Celia, lo que dice
- First edition cover, 1929
- Author: Elena Fortún
- Illustrator: Molina Gallent
- Language: Spanish
- Series: "Celia y su mundo"
- Genre: children's novel, drama
- Publisher: Manuel Aguilar
- Publication date: 1929
- Publication place: Spain
- Media type: Print (Hardback & Paperback)
- Pages: 223
- ISBN: 84-206-3575-8
- Followed by: Celia en el colegio (1932)

= Celia, lo que dice =

Celia, lo que dice ("What Celia Says" or literally, "Celia, What She Says") is the first in the series of children's novels by Spanish author Elena Fortún. The novel is a collection of short stories first published in magazines in 1929. The stories, which were written from the perspective of a seven-year-old girl named Celia Gálvez de Montalbán, narrated the life of the protagonist living in Madrid with her family.
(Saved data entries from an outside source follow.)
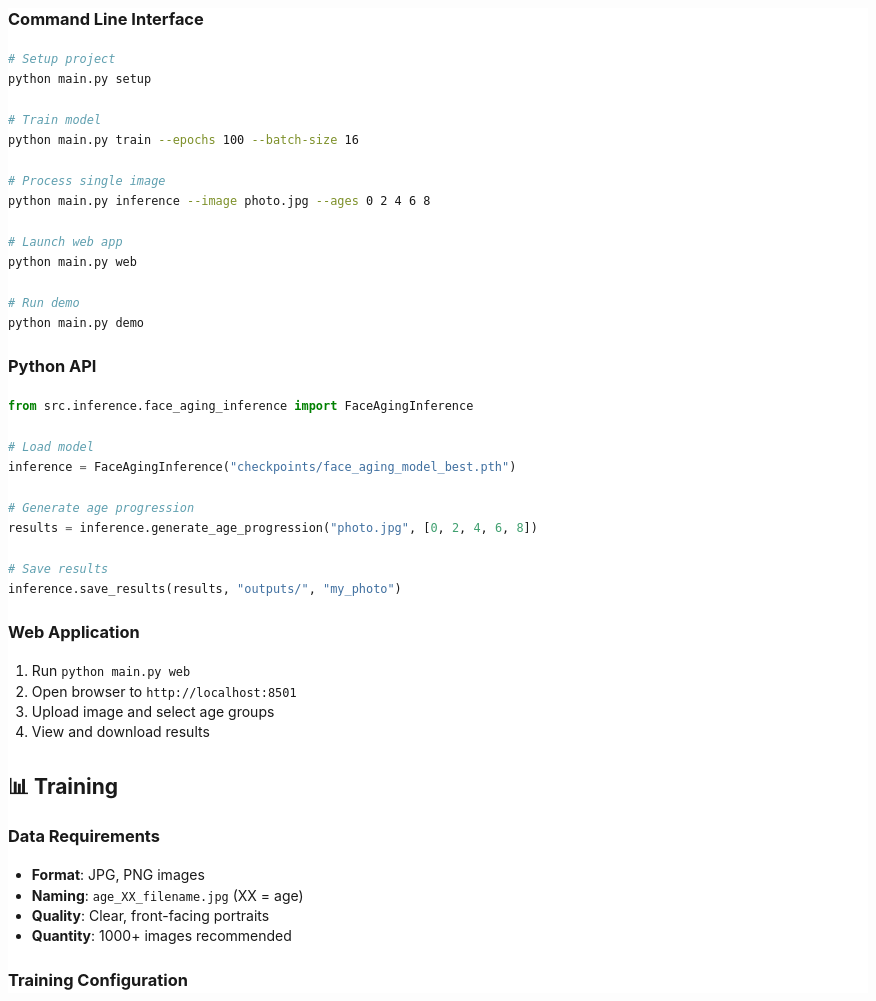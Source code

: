 ### Command Line Interface

```bash
# Setup project
python main.py setup

# Train model
python main.py train --epochs 100 --batch-size 16

# Process single image
python main.py inference --image photo.jpg --ages 0 2 4 6 8

# Launch web app
python main.py web

# Run demo
python main.py demo
```

### Python API

```python
from src.inference.face_aging_inference import FaceAgingInference

# Load model
inference = FaceAgingInference("checkpoints/face_aging_model_best.pth")

# Generate age progression
results = inference.generate_age_progression("photo.jpg", [0, 2, 4, 6, 8])

# Save results
inference.save_results(results, "outputs/", "my_photo")
```

### Web Application

1. Run `python main.py web`
2. Open browser to `http://localhost:8501`
3. Upload image and select age groups
4. View and download results

## 📊 Training

### Data Requirements

- **Format**: JPG, PNG images
- **Naming**: `age_XX_filename.jpg` (XX = age)
- **Quality**: Clear, front-facing portraits
- **Quantity**: 1000+ images recommended

### Training Configuration
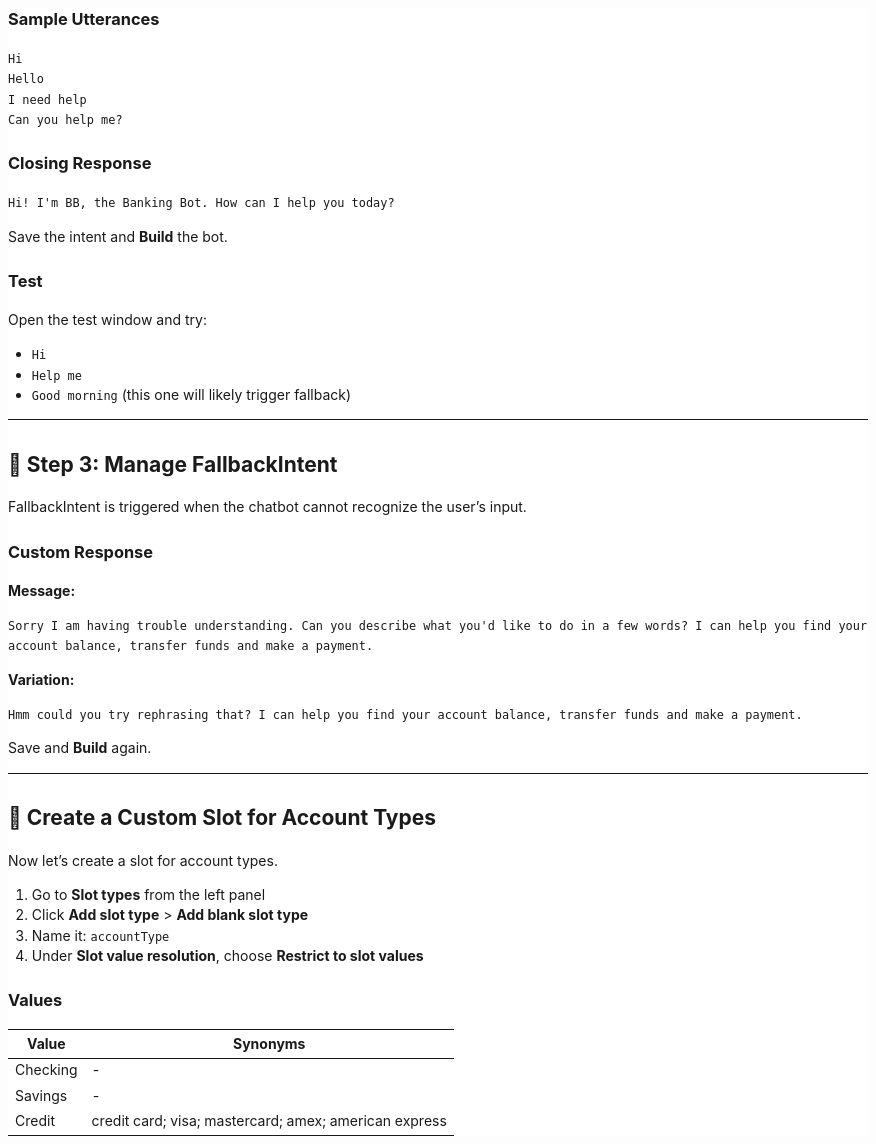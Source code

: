 ### Sample Utterances
```
Hi
Hello
I need help
Can you help me?
```

### Closing Response
```
Hi! I'm BB, the Banking Bot. How can I help you today?
```

Save the intent and **Build** the bot.

### Test
Open the test window and try:
- `Hi`
- `Help me`
- `Good morning` (this one will likely trigger fallback)

---

## 🚧 Step 3: Manage FallbackIntent

FallbackIntent is triggered when the chatbot cannot recognize the user’s input.

### Custom Response
**Message:**
```
Sorry I am having trouble understanding. Can you describe what you'd like to do in a few words? I can help you find your account balance, transfer funds and make a payment.
```

**Variation:**
```
Hmm could you try rephrasing that? I can help you find your account balance, transfer funds and make a payment.
```

Save and **Build** again.

---

## 🌟 Create a Custom Slot for Account Types

Now let’s create a slot for account types.

1. Go to **Slot types** from the left panel
2. Click **Add slot type** > **Add blank slot type**
3. Name it: `accountType`
4. Under **Slot value resolution**, choose **Restrict to slot values**

### Values
| Value    | Synonyms                                    |
|----------|---------------------------------------------|
| Checking | -                                           |
| Savings  | -                                           |
| Credit   | credit card; visa; mastercard; amex; american express |
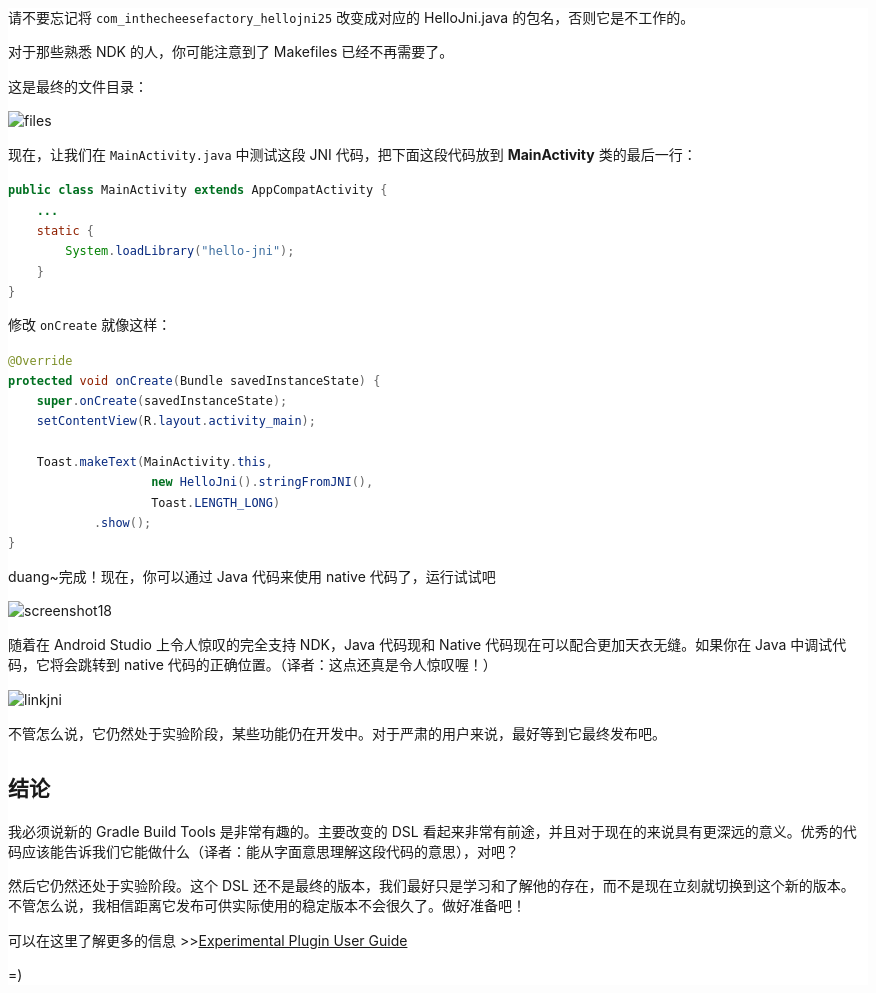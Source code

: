 请不要忘记将 `com_inthecheesefactory_hellojni25` 改变成对应的 HelloJni.java 的包名，否则它是不工作的。

对于那些熟悉 NDK 的人，你可能注意到了 Makefiles 已经不再需要了。

这是最终的文件目录：

![files](https://raw.githubusercontent.com/MrFuFuFu/Codelab/master/Gradle/files.png)

现在，让我们在 `MainActivity.java` 中测试这段 JNI 代码，把下面这段代码放到 **MainActivity** 类的最后一行：

```java
public class MainActivity extends AppCompatActivity {
    ...
    static {
        System.loadLibrary("hello-jni");
    }
}
```

修改 `onCreate` 就像这样：

```java
@Override
protected void onCreate(Bundle savedInstanceState) {
    super.onCreate(savedInstanceState);
    setContentView(R.layout.activity_main);

    Toast.makeText(MainActivity.this,
                    new HelloJni().stringFromJNI(),
                    Toast.LENGTH_LONG)
            .show();
}
```

duang~完成！现在，你可以通过 Java 代码来使用 native 代码了，运行试试吧

![screenshot18](https://raw.githubusercontent.com/MrFuFuFu/Codelab/master/Gradle/screenshot18.png)

随着在 Android Studio 上令人惊叹的完全支持 NDK，Java 代码现和 Native 代码现在可以配合更加天衣无缝。如果你在 Java 中调试代码，它将会跳转到 native 代码的正确位置。（译者：这点还真是令人惊叹喔！）

![linkjni](https://raw.githubusercontent.com/MrFuFuFu/Codelab/master/Gradle/linkjni.png)

不管怎么说，它仍然处于实验阶段，某些功能仍在开发中。对于严肃的用户来说，最好等到它最终发布吧。

## 结论

我必须说新的 Gradle Build Tools 是非常有趣的。主要改变的 DSL 看起来非常有前途，并且对于现在的来说具有更深远的意义。优秀的代码应该能告诉我们它能做什么（译者：能从字面意思理解这段代码的意思），对吧？

然后它仍然还处于实验阶段。这个 DSL 还不是最终的版本，我们最好只是学习和了解他的存在，而不是现在立刻就切换到这个新的版本。不管怎么说，我相信距离它发布可供实际使用的稳定版本不会很久了。做好准备吧！

可以在这里了解更多的信息 >>[Experimental Plugin User Guide](http://tools.android.com/tech-docs/new-build-system/gradle-experimental)

=)
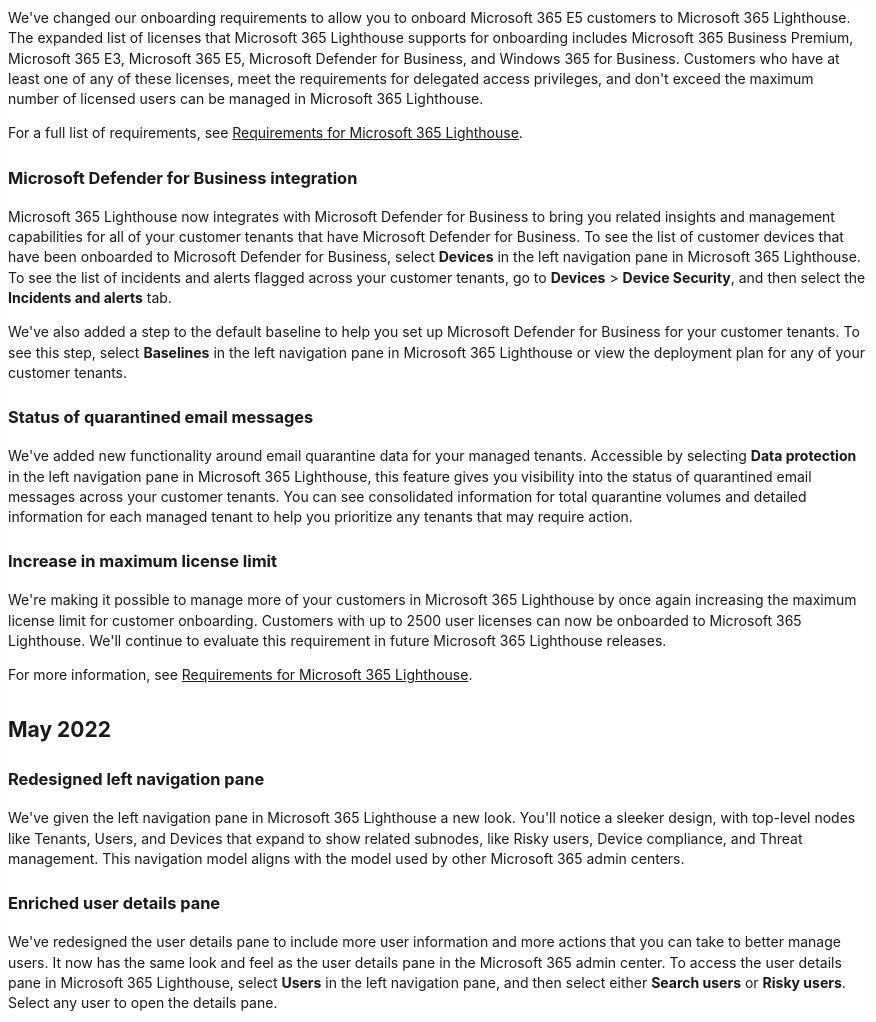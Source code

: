 We've changed our onboarding requirements to allow you to onboard Microsoft 365 E5 customers to Microsoft 365 Lighthouse. The expanded list of licenses that Microsoft 365 Lighthouse supports for onboarding includes Microsoft 365 Business Premium, Microsoft 365 E3, Microsoft 365 E5, Microsoft Defender for Business, and Windows 365 for Business. Customers who have at least one of any of these licenses, meet the requirements for delegated access privileges, and don't exceed the maximum number of licensed users can be managed in Microsoft 365 Lighthouse.

For a full list of requirements, see [Requirements for Microsoft 365 Lighthouse](m365-lighthouse-requirements.md).

### Microsoft Defender for Business integration

Microsoft 365 Lighthouse now integrates with Microsoft Defender for Business to bring you related insights and management capabilities for all of your customer tenants that have Microsoft Defender for Business. To see the list of customer devices that have been onboarded to Microsoft Defender for Business, select **Devices** in the left navigation pane in Microsoft 365 Lighthouse. To see the list of incidents and alerts flagged across your customer tenants, go to **Devices** > **Device Security**, and then select the **Incidents and alerts** tab.

We've also added a step to the default baseline to help you set up Microsoft Defender for Business for your customer tenants. To see this step, select **Baselines** in the left navigation pane in Microsoft 365 Lighthouse or view the deployment plan for any of your customer tenants.

### Status of quarantined email messages

We've added new functionality around email quarantine data for your managed tenants. Accessible by selecting **Data protection** in the left navigation pane in Microsoft 365 Lighthouse, this feature gives you visibility into the status of quarantined email messages across your customer tenants. You can see consolidated information for total quarantine volumes and detailed information for each managed tenant to help you prioritize any tenants that may require action.

### Increase in maximum license limit

We're making it possible to manage more of your customers in Microsoft 365 Lighthouse by once again increasing the maximum license limit for customer onboarding. Customers with up to 2500 user licenses can now be onboarded to Microsoft 365 Lighthouse. We'll continue to evaluate this requirement in future Microsoft 365 Lighthouse releases.

For more information, see [Requirements for Microsoft 365 Lighthouse](m365-lighthouse-requirements.md).

## May 2022

### Redesigned left navigation pane

We've given the left navigation pane in Microsoft 365 Lighthouse a new look. You'll notice a sleeker design, with top-level nodes like Tenants, Users, and Devices that expand to show related subnodes, like Risky users, Device compliance, and Threat management. This navigation model aligns with the model used by other Microsoft 365 admin centers.

### Enriched user details pane

We've redesigned the user details pane to include more user information and more actions that you can take to better manage users. It now has the same look and feel as the user details pane in the Microsoft 365 admin center. To access the user details pane in Microsoft 365 Lighthouse, select **Users** in the left navigation pane, and then select either **Search users** or **Risky users**. Select any user to open the details pane.
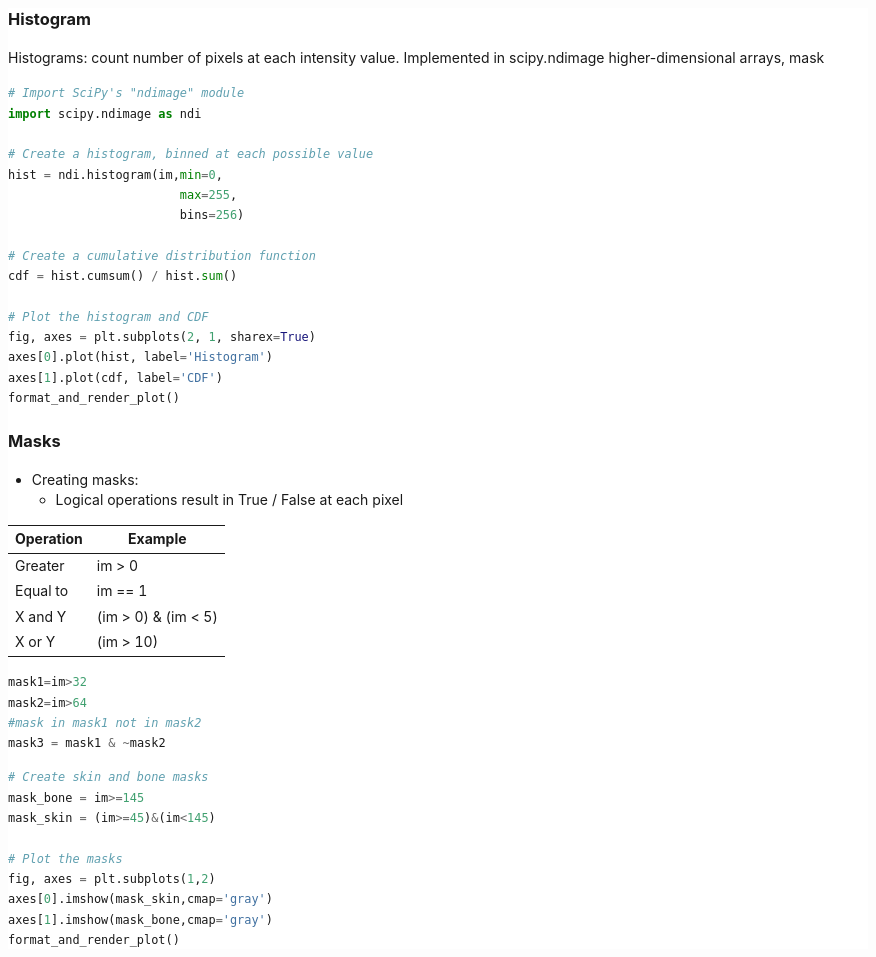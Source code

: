 ### Histogram
Histograms: count number of pixels at each intensity value.
Implemented in scipy.ndimage
higher-dimensional arrays, mask
```python
# Import SciPy's "ndimage" module
import scipy.ndimage as ndi

# Create a histogram, binned at each possible value
hist = ndi.histogram(im,min=0, 
                        max=255,
                        bins=256)

# Create a cumulative distribution function
cdf = hist.cumsum() / hist.sum()

# Plot the histogram and CDF
fig, axes = plt.subplots(2, 1, sharex=True)
axes[0].plot(hist, label='Histogram')
axes[1].plot(cdf, label='CDF')
format_and_render_plot()
```

### Masks
- Creating masks:
    - Logical operations result in True / False at each pixel

|Operation| Example|
|-|-|
|Greater	|im > 0|
|Equal to|	im == 1|
|X and Y|	(im > 0) & (im < 5)|
|X or Y|	(im > 10) | (im < 5)|

```python
mask1=im>32
mask2=im>64
#mask in mask1 not in mask2
mask3 = mask1 & ~mask2
```

```python
# Create skin and bone masks
mask_bone = im>=145
mask_skin = (im>=45)&(im<145)

# Plot the masks
fig, axes = plt.subplots(1,2)
axes[0].imshow(mask_skin,cmap='gray')
axes[1].imshow(mask_bone,cmap='gray')
format_and_render_plot()
```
Celia, who was an extremely popular character from her first appearance through the 1960s, was characterized as a girl who often questioned the world around her in ways that were both ingenuous and innocent. The novel was followed by several sequels through the 1930s and the 1950s, the last one published in 1987, thirty-five years after the death of the author. The first of these sequels was Celia en el colegio, first published in 1932. The series were both popular and successful during the time following their publication, and are today considered classics of Spanish literature. The first three novels were adapted for television in 1992, in a series produced by José Luis Borau entitled Celia, which starred Cristina Cruz Mínguez in the title role.